Dans un état second, je me suis peu à peu endormi, mais ces images étranges persistaient dans mon esprit...

Le monstre aux yeux carrés pénétra dans l'œuf. Le dessin monochrome, d'une simplicité extrême, ne permettait en aucun cas de décrire la matière ni la couleur de l'œuf. Comment s'ouvrait-il et se fermait-il

? D'où venaient l'œuf et le monstre aux yeux carrés

? Comment pouvaient-ils apparaître sous la dynastie Qin, une époque de très faible productivité technologique

?

Il portait lui aussi l'armure d'un général Qin, mais il était clair que tous s'inclinaient et se prosternaient devant lui, comme s'il était l'empereur, le souverain suprême. Se pouvait-il qu'en dehors de Qin Shi Huang, qui régnait en maître absolu sur toute la terre, il existât un autre souverain de la dynastie Qin capable de rivaliser avec le Premier Empereur

?

« Il me faut absolument ce document original. Peut-être qu'après avoir franchi ces piliers de pierre, je pourrai apercevoir cet étrange œuf dans cette maison ronde en pierre ? » murmurai-je, hébété. Dans mon esprit, je pénétrai aussi dans l'œuf. L'obscurité était totale. Soudain, une lumière éclatante jaillit et je me retrouvai au sommet d'un palais magnifique.

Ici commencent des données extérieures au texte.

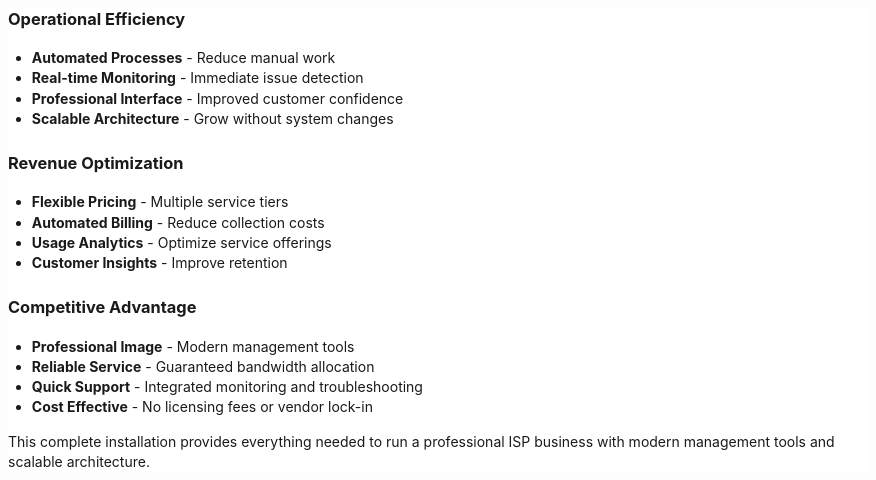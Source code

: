 ### Operational Efficiency
- **Automated Processes** - Reduce manual work
- **Real-time Monitoring** - Immediate issue detection
- **Professional Interface** - Improved customer confidence
- **Scalable Architecture** - Grow without system changes

### Revenue Optimization
- **Flexible Pricing** - Multiple service tiers
- **Automated Billing** - Reduce collection costs
- **Usage Analytics** - Optimize service offerings
- **Customer Insights** - Improve retention

### Competitive Advantage
- **Professional Image** - Modern management tools
- **Reliable Service** - Guaranteed bandwidth allocation
- **Quick Support** - Integrated monitoring and troubleshooting
- **Cost Effective** - No licensing fees or vendor lock-in

This complete installation provides everything needed to run a professional ISP business with modern management tools and scalable architecture.

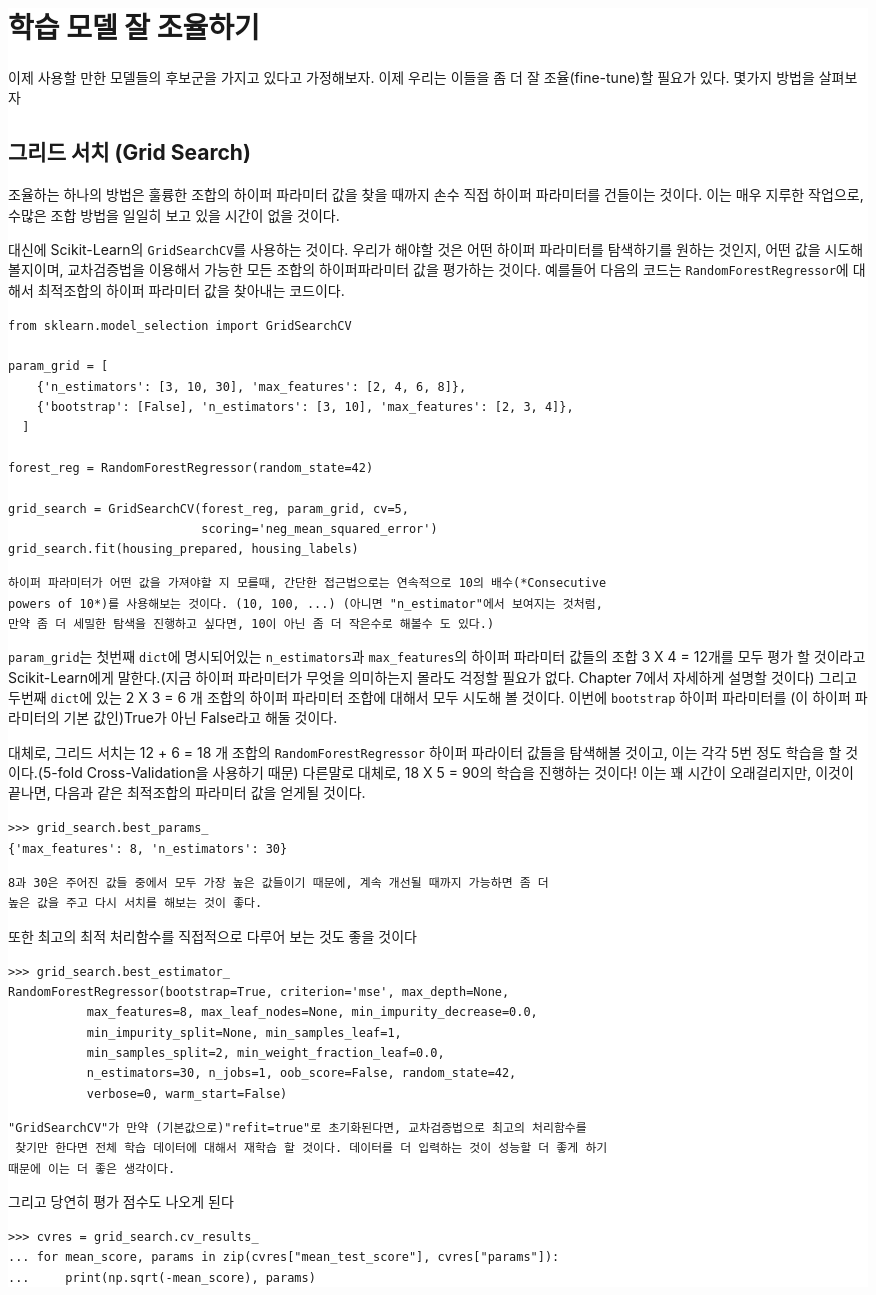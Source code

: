 # 학습 모델 잘 조율하기
이제 사용할 만한 모델들의 후보군을 가지고 있다고 가정해보자. 이제 우리는 이들을 좀 더 잘 조율(fine-tune)할 필요가 있다. 몇가지 방법을 살펴보자
## 그리드 서치 (Grid Search)
조율하는 하나의 방법은 훌륭한 조합의 하이퍼 파라미터 값을 찾을 때까지 손수 직접 하이퍼 파라미터를 건들이는 것이다. 이는 매우 지루한 작업으로, 수많은 조합 방법을 일일히 보고 있을 시간이 없을 것이다.

대신에 Scikit-Learn의 `GridSearchCV`를 사용하는 것이다. 우리가 해야할 것은 어떤 하이퍼 파라미터를 탐색하기를 원하는 것인지, 어떤 값을 시도해 볼지이며, 교차검증법을 이용해서 가능한 모든 조합의 하이퍼파라미터 값을 평가하는 것이다. 예를들어 다음의 코드는 `RandomForestRegressor`에 대해서 최적조합의 하이퍼 파라미터 값을 찾아내는 코드이다.
```
from sklearn.model_selection import GridSearchCV

param_grid = [
    {'n_estimators': [3, 10, 30], 'max_features': [2, 4, 6, 8]},
    {'bootstrap': [False], 'n_estimators': [3, 10], 'max_features': [2, 3, 4]},
  ]

forest_reg = RandomForestRegressor(random_state=42)

grid_search = GridSearchCV(forest_reg, param_grid, cv=5,
                           scoring='neg_mean_squared_error')
grid_search.fit(housing_prepared, housing_labels)
```
```
하이퍼 파라미터가 어떤 값을 가져야할 지 모를때, 간단한 접근법으로는 연속적으로 10의 배수(*Consecutive
powers of 10*)를 사용해보는 것이다. (10, 100, ...) (아니면 "n_estimator"에서 보여지는 것처럼,
만약 좀 더 세밀한 탐색을 진행하고 싶다면, 10이 아닌 좀 더 작은수로 해볼수 도 있다.)
```
`param_grid`는 첫번째 `dict`에 명시되어있는 `n_estimators`과 `max_features`의 하이퍼 파라미터 값들의 조합 3 X 4 = 12개를 모두 평가 할 것이라고 Scikit-Learn에게 말한다.(지금 하이퍼 파라미터가 무엇을 의미하는지 몰라도 걱정할 필요가 없다. Chapter 7에서 자세하게 설명할 것이다) 그리고 두번째 `dict`에 있는 2 X 3 = 6 개 조합의 하이퍼 파라미터 조합에 대해서 모두 시도해 볼 것이다. 이번에 `bootstrap` 하이퍼 파라미터를 (이 하이퍼 파라미터의 기본 값인)True가 아닌 False라고 해둘 것이다. 

대체로, 그리드 서치는 12 + 6 = 18 개 조합의 `RandomForestRegressor` 하이퍼 파라이터 값들을 탐색해볼 것이고, 이는 각각 5번 정도 학습을 할 것이다.(5-fold Cross-Validation을 사용하기 때문) 다른말로 대체로, 18 X 5 = 90의 학습을 진행하는 것이다! 이는 꽤 시간이 오래걸리지만, 이것이 끝나면, 다음과 같은 최적조합의 파라미터 값을 얻게될 것이다. 
```
>>> grid_search.best_params_
{'max_features': 8, 'n_estimators': 30}
``` 
```
8과 30은 주어진 값들 중에서 모두 가장 높은 값들이기 때문에, 계속 개선될 때까지 가능하면 좀 더 
높은 값을 주고 다시 서치를 해보는 것이 좋다.
```
또한 최고의 최적 처리함수를 직접적으로 다루어 보는 것도 좋을 것이다
```
>>> grid_search.best_estimator_
RandomForestRegressor(bootstrap=True, criterion='mse', max_depth=None,
           max_features=8, max_leaf_nodes=None, min_impurity_decrease=0.0,
           min_impurity_split=None, min_samples_leaf=1,
           min_samples_split=2, min_weight_fraction_leaf=0.0,
           n_estimators=30, n_jobs=1, oob_score=False, random_state=42,
           verbose=0, warm_start=False)
```
```
"GridSearchCV"가 만약 (기본값으로)"refit=true"로 초기화된다면, 교차검증법으로 최고의 처리함수를
 찾기만 한다면 전체 학습 데이터에 대해서 재학습 할 것이다. 데이터를 더 입력하는 것이 성능할 더 좋게 하기
때문에 이는 더 좋은 생각이다.
```
그리고 당연히 평가 점수도 나오게 된다
```
>>> cvres = grid_search.cv_results_
... for mean_score, params in zip(cvres["mean_test_score"], cvres["params"]):
...     print(np.sqrt(-mean_score), params)
```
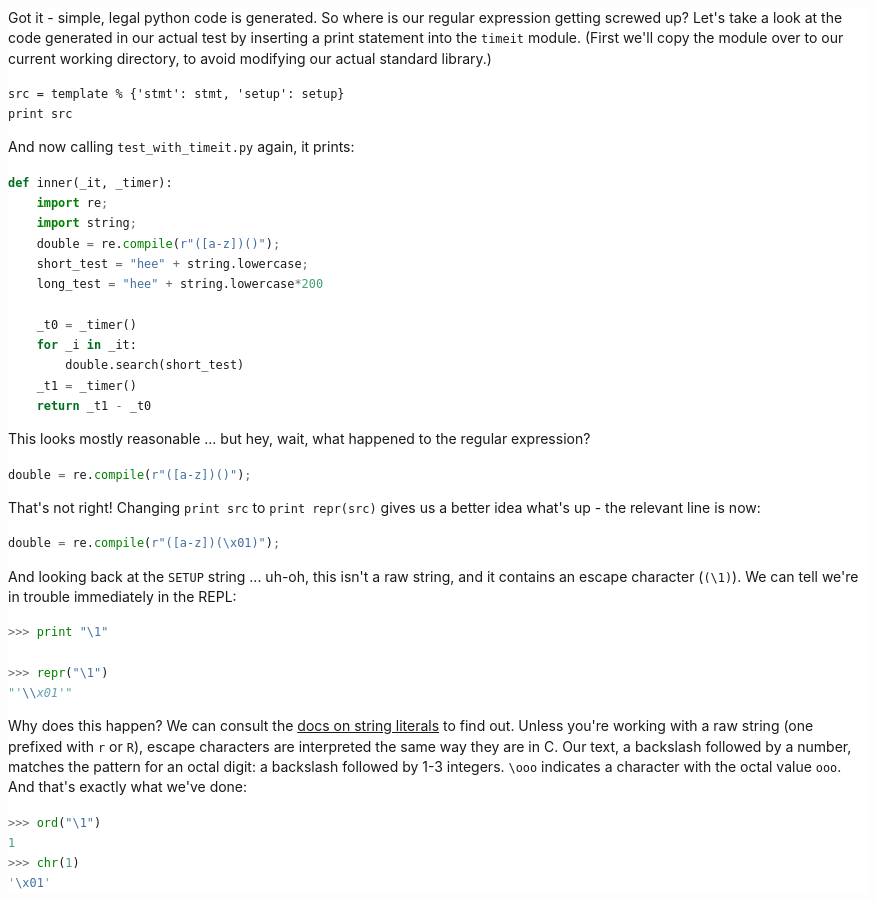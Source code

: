 Got it - simple, legal python code is generated. So where is our regular expression getting screwed up?  Let's take a look at the code generated in our actual test by inserting a print statement into the `timeit` module.  (First we'll copy the module over to our current working directory, to avoid modifying our actual standard library.)

```
src = template % {'stmt': stmt, 'setup': setup}
print src
```

And now calling `test_with_timeit.py` again, it prints:

``` python 
def inner(_it, _timer):
    import re;
    import string;
    double = re.compile(r"([a-z])()");
    short_test = "hee" + string.lowercase;
    long_test = "hee" + string.lowercase*200
    
    _t0 = _timer()
    for _i in _it:
        double.search(short_test)
    _t1 = _timer()
    return _t1 - _t0
```

This looks mostly reasonable ... but hey, wait, what happened to the regular expression?

``` python
double = re.compile(r"([a-z])()");
```

That's not right!  Changing `print src` to `print repr(src)` gives us a better idea what's up - the relevant line is now:

``` python
double = re.compile(r"([a-z])(\x01)");
```

And looking back at the `SETUP` string ... uh-oh, this isn't a raw string, and it contains an escape character (`(\1)`).  We can tell we're in trouble immediately in the REPL:
``` python
>>> print "\1"

>>> repr("\1")
"'\\x01'"
```

Why does this happen?  We can consult the [docs on string literals](http://docs.python.org/2/reference/lexical_analysis.html#string-literals) to find out.  Unless you're working with a raw string (one prefixed with `r` or `R`), escape characters are interpreted the same way they are in C.  Our text, a backslash followed by a number, matches the pattern for an octal digit: a backslash followed by 1-3 integers. `\ooo` indicates a character with the octal value `ooo`.  And that's exactly what we've done:

``` python
>>> ord("\1")
1
>>> chr(1)
'\x01'
```
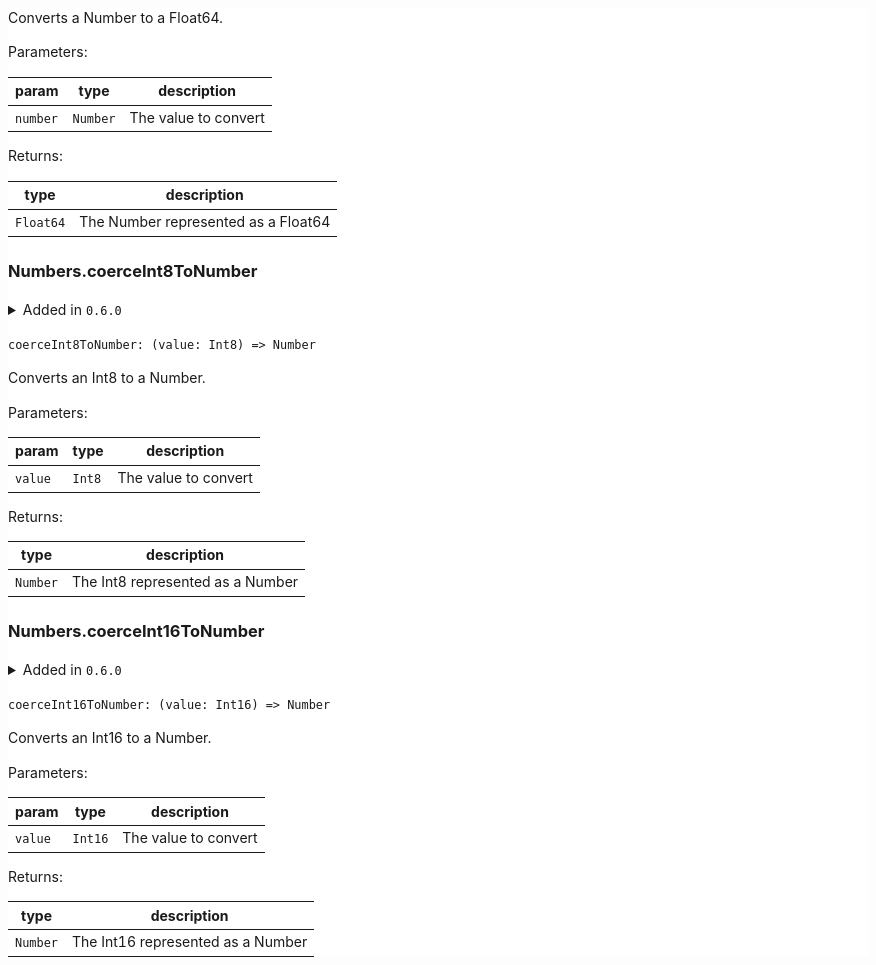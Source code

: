 Converts a Number to a Float64.

Parameters:

| param    | type     | description          |
| -------- | -------- | -------------------- |
| `number` | `Number` | The value to convert |

Returns:

| type      | description                         |
| --------- | ----------------------------------- |
| `Float64` | The Number represented as a Float64 |

### Numbers.**coerceInt8ToNumber**

<details disabled><summary tabindex="-1">Added in <code>0.6.0</code></summary></details>

```grain
coerceInt8ToNumber: (value: Int8) => Number
```

Converts an Int8 to a Number.

Parameters:

| param   | type   | description          |
| ------- | ------ | -------------------- |
| `value` | `Int8` | The value to convert |

Returns:

| type     | description                      |
| -------- | -------------------------------- |
| `Number` | The Int8 represented as a Number |

### Numbers.**coerceInt16ToNumber**

<details disabled><summary tabindex="-1">Added in <code>0.6.0</code></summary></details>

```grain
coerceInt16ToNumber: (value: Int16) => Number
```

Converts an Int16 to a Number.

Parameters:

| param   | type    | description          |
| ------- | ------- | -------------------- |
| `value` | `Int16` | The value to convert |

Returns:

| type     | description                       |
| -------- | --------------------------------- |
| `Number` | The Int16 represented as a Number |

En regardant en contrebas, on aperçoit partout des pavillons, des terrasses, des jardins fleuris et des pavillons au bord de l'eau. Les toits des palais légèrement plus bas sont couverts de tuiles vernissées scintillantes, reflétant une lumière dont j'ignore s'il s'agit du soleil ou de perles lumineuses, et qui m'éblouit.

Derrière les piliers voisins, une silhouette a vacillé, et intuitivement, il s'agissait de cet étrange homme aux yeux carrés.